SOURCE RECORDS below:

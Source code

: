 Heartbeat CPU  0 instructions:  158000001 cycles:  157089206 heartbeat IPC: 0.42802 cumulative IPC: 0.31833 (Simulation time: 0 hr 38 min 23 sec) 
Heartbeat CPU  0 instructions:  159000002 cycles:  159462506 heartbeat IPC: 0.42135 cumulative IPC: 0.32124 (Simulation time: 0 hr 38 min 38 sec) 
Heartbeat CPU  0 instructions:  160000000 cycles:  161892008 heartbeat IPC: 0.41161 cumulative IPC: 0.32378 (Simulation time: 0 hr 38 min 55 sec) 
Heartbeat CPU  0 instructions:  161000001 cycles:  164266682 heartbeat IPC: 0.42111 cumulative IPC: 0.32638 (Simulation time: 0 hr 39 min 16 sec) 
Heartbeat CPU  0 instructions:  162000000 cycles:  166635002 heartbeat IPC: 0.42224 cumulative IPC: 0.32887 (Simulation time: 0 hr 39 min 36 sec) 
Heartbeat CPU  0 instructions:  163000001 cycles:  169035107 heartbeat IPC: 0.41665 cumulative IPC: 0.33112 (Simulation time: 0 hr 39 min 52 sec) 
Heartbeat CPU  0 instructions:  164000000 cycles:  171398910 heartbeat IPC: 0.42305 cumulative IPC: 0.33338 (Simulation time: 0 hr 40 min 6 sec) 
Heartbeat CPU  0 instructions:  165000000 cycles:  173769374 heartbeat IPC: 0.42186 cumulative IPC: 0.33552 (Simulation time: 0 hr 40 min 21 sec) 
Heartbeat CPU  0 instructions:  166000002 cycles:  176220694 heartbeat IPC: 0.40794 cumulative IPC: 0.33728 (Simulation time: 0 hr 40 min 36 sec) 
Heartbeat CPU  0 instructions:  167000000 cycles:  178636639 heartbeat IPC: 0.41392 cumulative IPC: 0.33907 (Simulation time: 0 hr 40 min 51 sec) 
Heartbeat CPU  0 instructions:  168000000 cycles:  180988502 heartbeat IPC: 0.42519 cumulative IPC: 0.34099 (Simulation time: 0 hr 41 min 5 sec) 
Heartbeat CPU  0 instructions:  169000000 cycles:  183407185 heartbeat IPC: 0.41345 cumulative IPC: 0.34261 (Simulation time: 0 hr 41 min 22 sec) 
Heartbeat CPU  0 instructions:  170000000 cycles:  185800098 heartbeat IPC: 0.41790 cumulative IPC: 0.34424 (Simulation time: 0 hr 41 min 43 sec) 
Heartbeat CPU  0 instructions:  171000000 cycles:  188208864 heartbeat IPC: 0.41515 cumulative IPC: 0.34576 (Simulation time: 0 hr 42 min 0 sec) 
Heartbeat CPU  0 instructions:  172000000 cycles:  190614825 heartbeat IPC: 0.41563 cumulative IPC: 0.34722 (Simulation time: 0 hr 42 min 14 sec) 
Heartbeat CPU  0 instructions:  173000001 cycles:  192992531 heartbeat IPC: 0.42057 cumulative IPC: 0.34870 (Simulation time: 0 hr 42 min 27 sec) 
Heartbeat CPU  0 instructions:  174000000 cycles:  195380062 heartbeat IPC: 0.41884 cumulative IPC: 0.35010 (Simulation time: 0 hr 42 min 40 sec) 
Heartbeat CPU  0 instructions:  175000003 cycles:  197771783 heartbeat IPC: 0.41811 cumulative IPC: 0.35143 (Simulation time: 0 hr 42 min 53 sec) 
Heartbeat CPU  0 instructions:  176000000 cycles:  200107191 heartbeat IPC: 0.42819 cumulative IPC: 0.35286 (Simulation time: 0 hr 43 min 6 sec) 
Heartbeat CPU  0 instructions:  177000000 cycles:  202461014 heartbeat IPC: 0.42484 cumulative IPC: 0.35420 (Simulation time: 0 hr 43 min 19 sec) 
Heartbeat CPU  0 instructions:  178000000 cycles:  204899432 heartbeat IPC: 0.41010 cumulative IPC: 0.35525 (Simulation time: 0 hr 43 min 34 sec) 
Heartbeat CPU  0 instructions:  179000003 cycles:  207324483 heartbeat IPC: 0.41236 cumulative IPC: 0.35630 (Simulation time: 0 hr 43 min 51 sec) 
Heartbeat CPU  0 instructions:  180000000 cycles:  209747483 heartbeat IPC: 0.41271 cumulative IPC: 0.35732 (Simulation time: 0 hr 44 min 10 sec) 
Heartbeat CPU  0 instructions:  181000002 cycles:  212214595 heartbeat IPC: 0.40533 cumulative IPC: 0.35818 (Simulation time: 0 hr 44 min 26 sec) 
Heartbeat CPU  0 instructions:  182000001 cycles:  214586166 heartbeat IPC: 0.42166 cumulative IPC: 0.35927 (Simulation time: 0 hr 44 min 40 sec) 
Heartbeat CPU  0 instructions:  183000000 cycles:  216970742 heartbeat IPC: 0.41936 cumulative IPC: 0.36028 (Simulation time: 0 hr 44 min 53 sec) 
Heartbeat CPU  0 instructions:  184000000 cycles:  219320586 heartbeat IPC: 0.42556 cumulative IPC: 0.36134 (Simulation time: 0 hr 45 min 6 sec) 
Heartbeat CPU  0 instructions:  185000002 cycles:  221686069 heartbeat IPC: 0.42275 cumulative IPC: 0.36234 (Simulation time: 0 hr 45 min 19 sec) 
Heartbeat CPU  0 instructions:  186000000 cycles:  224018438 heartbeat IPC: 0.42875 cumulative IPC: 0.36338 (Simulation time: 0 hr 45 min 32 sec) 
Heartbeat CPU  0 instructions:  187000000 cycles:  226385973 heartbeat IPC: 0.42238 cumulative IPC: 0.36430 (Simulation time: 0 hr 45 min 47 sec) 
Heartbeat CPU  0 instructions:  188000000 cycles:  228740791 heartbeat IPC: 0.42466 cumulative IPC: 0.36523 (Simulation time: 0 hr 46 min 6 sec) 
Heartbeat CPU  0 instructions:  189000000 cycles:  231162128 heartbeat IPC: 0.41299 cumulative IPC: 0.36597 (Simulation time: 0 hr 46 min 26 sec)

End of SOURCE RECORDS.

**WHAT YOU HAVE TO DO**
Retype the records above in full, with no differences.

**WRITTEN SOLUTION**
Source code

: Heartbeat CPU  0 instructions:  158000001 cycles:  157089206 heartbeat IPC: 0.42802 cumulative IPC: 0.31833 (Simulation time: 0 hr 38 min 23 sec) 
Heartbeat CPU  0 instructions:  159000002 cycles:  159462506 heartbeat IPC: 0.42135 cumulative IPC: 0.32124 (Simulation time: 0 hr 38 min 38 sec) 
Heartbeat CPU  0 instructions:  160000000 cycles:  161892008 heartbeat IPC: 0.41161 cumulative IPC: 0.32378 (Simulation time: 0 hr 38 min 55 sec) 
Heartbeat CPU  0 instructions:  161000001 cycles:  164266682 heartbeat IPC: 0.42111 cumulative IPC: 0.32638 (Simulation time: 0 hr 39 min 16 sec) 
Heartbeat CPU  0 instructions:  162000000 cycles:  166635002 heartbeat IPC: 0.42224 cumulative IPC: 0.32887 (Simulation time: 0 hr 39 min 36 sec) 
Heartbeat CPU  0 instructions:  163000001 cycles:  169035107 heartbeat IPC: 0.41665 cumulative IPC: 0.33112 (Simulation time: 0 hr 39 min 52 sec) 
Heartbeat CPU  0 instructions:  164000000 cycles:  171398910 heartbeat IPC: 0.42305 cumulative IPC: 0.33338 (Simulation time: 0 hr 40 min 6 sec) 
Heartbeat CPU  0 instructions:  165000000 cycles:  173769374 heartbeat IPC: 0.42186 cumulative IPC: 0.33552 (Simulation time: 0 hr 40 min 21 sec) 
Heartbeat CPU  0 instructions:  166000002 cycles:  176220694 heartbeat IPC: 0.40794 cumulative IPC: 0.33728 (Simulation time: 0 hr 40 min 36 sec) 
Heartbeat CPU  0 instructions:  167000000 cycles:  178636639 heartbeat IPC: 0.41392 cumulative IPC: 0.33907 (Simulation time: 0 hr 40 min 51 sec) 
Heartbeat CPU  0 instructions:  168000000 cycles:  180988502 heartbeat IPC: 0.42519 cumulative IPC: 0.34099 (Simulation time: 0 hr 41 min 5 sec) 
Heartbeat CPU  0 instructions:  169000000 cycles:  183407185 heartbeat IPC: 0.41345 cumulative IPC: 0.34261 (Simulation time: 0 hr 41 min 22 sec) 
Heartbeat CPU  0 instructions:  170000000 cycles:  185800098 heartbeat IPC: 0.41790 cumulative IPC: 0.34424 (Simulation time: 0 hr 41 min 43 sec) 
Heartbeat CPU  0 instructions:  171000000 cycles:  188208864 heartbeat IPC: 0.41515 cumulative IPC: 0.34576 (Simulation time: 0 hr 42 min 0 sec) 
Heartbeat CPU  0 instructions:  172000000 cycles:  190614825 heartbeat IPC: 0.41563 cumulative IPC: 0.34722 (Simulation time: 0 hr 42 min 14 sec) 
Heartbeat CPU  0 instructions:  173000001 cycles:  192992531 heartbeat IPC: 0.42057 cumulative IPC: 0.34870 (Simulation time: 0 hr 42 min 27 sec) 
Heartbeat CPU  0 instructions:  174000000 cycles:  195380062 heartbeat IPC: 0.41884 cumulative IPC: 0.35010 (Simulation time: 0 hr 42 min 40 sec) 
Heartbeat CPU  0 instructions:  175000003 cycles:  197771783 heartbeat IPC: 0.41811 cumulative IPC: 0.35143 (Simulation time: 0 hr 42 min 53 sec) 
Heartbeat CPU  0 instructions:  176000000 cycles:  200107191 heartbeat IPC: 0.42819 cumulative IPC: 0.35286 (Simulation time: 0 hr 43 min 6 sec) 
Heartbeat CPU  0 instructions:  177000000 cycles:  202461014 heartbeat IPC: 0.42484 cumulative IPC: 0.35420 (Simulation time: 0 hr 43 min 19 sec) 
Heartbeat CPU  0 instructions:  178000000 cycles:  204899432 heartbeat IPC: 0.41010 cumulative IPC: 0.35525 (Simulation time: 0 hr 43 min 34 sec) 
Heartbeat CPU  0 instructions:  179000003 cycles:  207324483 heartbeat IPC: 0.41236 cumulative IPC: 0.35630 (Simulation time: 0 hr 43 min 51 sec) 
Heartbeat CPU  0 instructions:  180000000 cycles:  209747483 heartbeat IPC: 0.41271 cumulative IPC: 0.35732 (Simulation time: 0 hr 44 min 10 sec) 
Heartbeat CPU  0 instructions:  181000002 cycles:  212214595 heartbeat IPC: 0.40533 cumulative IPC: 0.35818 (Simulation time: 0 hr 44 min 26 sec) 
Heartbeat CPU  0 instructions:  182000001 cycles:  214586166 heartbeat IPC: 0.42166 cumulative IPC: 0.35927 (Simulation time: 0 hr 44 min 40 sec) 
Heartbeat CPU  0 instructions:  183000000 cycles:  216970742 heartbeat IPC: 0.41936 cumulative IPC: 0.36028 (Simulation time: 0 hr 44 min 53 sec) 
Heartbeat CPU  0 instructions:  184000000 cycles:  219320586 heartbeat IPC: 0.42556 cumulative IPC: 0.36134 (Simulation time: 0 hr 45 min 6 sec) 
Heartbeat CPU  0 instructions:  185000002 cycles:  221686069 heartbeat IPC: 0.42275 cumulative IPC: 0.36234 (Simulation time: 0 hr 45 min 19 sec) 
Heartbeat CPU  0 instructions:  186000000 cycles:  224018438 heartbeat IPC: 0.42875 cumulative IPC: 0.36338 (Simulation time: 0 hr 45 min 32 sec) 
Heartbeat CPU  0 instructions:  187000000 cycles:  226385973 heartbeat IPC: 0.42238 cumulative IPC: 0.36430 (Simulation time: 0 hr 45 min 47 sec) 
Heartbeat CPU  0 instructions:  188000000 cycles:  228740791 heartbeat IPC: 0.42466 cumulative IPC: 0.36523 (Simulation time: 0 hr 46 min 6 sec) 
Heartbeat CPU  0 instructions:  189000000 cycles:  231162128 heartbeat IPC: 0.41299 cumulative IPC: 0.36597 (Simulation time: 0 hr 46 min 26 sec)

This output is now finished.